**Supplied records:**
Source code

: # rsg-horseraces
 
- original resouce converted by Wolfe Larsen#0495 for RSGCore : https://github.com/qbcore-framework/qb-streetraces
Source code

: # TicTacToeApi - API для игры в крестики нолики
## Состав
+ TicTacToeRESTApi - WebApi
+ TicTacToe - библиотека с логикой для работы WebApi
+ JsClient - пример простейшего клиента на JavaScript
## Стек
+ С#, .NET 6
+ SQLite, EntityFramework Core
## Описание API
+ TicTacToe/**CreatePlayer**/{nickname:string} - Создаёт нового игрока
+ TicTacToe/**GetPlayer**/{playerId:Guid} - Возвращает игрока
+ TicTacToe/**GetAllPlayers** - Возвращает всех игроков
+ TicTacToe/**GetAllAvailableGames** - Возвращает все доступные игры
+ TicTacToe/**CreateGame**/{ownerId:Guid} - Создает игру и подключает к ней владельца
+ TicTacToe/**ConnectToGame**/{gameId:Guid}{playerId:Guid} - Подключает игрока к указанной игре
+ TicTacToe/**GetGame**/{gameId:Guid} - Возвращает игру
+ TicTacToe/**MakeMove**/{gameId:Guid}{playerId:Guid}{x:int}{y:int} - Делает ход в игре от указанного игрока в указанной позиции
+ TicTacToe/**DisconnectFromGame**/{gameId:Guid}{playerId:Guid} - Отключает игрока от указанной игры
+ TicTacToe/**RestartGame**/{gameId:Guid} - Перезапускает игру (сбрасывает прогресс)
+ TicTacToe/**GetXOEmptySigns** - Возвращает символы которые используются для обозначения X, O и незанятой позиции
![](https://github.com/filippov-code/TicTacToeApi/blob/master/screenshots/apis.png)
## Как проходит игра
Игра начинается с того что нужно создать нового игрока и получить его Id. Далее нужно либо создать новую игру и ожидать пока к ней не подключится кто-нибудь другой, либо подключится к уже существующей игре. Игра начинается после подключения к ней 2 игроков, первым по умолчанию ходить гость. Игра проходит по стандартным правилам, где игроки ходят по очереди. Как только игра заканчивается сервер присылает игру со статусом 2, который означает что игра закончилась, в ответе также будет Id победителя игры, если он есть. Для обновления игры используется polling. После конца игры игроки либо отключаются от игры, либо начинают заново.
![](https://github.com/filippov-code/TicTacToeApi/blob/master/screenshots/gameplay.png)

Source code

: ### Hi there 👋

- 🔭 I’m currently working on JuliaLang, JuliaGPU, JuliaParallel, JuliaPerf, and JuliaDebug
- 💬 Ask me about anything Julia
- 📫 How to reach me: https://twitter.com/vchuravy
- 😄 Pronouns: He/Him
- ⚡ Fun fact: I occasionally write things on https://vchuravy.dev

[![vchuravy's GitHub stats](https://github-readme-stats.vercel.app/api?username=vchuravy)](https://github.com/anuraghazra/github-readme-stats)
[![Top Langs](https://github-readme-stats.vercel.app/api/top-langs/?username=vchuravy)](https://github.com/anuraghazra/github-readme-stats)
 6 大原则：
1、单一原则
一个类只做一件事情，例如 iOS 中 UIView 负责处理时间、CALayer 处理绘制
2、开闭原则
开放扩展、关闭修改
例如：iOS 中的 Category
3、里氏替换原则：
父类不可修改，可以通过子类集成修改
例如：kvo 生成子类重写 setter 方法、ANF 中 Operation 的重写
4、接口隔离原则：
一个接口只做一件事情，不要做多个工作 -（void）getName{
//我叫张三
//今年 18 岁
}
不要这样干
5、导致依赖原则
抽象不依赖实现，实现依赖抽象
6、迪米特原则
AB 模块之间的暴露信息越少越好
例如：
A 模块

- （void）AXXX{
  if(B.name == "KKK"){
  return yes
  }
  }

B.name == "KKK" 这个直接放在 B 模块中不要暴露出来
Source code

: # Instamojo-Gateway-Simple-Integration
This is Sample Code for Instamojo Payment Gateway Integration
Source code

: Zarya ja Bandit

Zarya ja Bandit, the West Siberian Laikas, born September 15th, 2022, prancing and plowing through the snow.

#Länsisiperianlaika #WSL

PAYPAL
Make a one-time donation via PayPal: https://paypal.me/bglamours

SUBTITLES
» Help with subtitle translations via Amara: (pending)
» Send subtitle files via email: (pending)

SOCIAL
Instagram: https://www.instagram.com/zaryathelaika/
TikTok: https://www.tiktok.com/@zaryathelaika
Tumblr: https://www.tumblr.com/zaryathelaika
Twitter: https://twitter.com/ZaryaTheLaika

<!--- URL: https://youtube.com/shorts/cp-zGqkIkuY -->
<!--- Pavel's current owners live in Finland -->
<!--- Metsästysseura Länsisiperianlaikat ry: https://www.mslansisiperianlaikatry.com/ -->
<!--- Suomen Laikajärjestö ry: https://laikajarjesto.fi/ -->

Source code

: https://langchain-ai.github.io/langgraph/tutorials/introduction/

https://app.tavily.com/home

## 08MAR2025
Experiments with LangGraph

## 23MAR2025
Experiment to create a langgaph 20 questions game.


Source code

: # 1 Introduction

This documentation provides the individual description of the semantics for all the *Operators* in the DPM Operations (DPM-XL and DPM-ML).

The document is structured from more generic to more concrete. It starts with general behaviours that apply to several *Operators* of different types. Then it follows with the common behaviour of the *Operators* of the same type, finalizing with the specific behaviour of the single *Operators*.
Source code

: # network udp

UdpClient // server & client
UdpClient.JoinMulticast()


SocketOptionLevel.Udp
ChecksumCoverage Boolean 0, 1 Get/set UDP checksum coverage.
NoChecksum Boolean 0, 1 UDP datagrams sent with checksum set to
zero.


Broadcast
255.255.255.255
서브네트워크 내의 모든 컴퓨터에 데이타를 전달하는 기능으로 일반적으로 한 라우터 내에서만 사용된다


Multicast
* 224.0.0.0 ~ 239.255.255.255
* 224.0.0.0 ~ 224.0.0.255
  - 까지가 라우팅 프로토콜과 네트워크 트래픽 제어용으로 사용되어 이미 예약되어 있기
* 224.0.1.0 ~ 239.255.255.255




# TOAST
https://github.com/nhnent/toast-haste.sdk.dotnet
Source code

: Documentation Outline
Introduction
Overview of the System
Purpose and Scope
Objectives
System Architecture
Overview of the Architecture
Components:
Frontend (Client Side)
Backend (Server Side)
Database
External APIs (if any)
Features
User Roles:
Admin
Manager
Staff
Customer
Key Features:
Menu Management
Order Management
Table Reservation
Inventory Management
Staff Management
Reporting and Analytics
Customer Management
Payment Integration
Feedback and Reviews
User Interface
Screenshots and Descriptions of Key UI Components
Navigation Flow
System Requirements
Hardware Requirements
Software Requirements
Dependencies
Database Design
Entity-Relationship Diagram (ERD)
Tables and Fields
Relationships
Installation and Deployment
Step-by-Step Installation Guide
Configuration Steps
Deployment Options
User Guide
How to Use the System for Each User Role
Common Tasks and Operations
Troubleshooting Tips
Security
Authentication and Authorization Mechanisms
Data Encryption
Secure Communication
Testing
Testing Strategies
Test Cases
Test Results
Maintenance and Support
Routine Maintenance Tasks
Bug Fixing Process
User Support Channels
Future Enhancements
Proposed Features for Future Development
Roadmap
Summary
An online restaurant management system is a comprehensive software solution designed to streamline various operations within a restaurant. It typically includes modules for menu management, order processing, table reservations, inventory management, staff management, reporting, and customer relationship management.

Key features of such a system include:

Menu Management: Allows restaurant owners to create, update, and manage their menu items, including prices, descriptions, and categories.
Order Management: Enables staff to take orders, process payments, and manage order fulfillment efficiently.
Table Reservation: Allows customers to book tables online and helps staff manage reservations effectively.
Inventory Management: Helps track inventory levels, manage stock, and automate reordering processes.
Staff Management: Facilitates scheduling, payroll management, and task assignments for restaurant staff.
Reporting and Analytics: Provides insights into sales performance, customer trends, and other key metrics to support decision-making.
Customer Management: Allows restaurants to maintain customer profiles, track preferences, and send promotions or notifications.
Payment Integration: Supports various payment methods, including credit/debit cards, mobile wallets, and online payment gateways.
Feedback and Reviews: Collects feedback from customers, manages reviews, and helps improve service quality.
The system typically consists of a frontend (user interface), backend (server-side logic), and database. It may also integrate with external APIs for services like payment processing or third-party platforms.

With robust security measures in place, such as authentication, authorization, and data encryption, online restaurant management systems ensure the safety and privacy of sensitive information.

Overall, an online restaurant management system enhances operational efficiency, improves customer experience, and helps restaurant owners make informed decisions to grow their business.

**Instructions to follow:**
Where a line of the records has the string "Maintenance", return that line.

**Solved problem:**
Maintenance and Support
Routine Maintenance Tasks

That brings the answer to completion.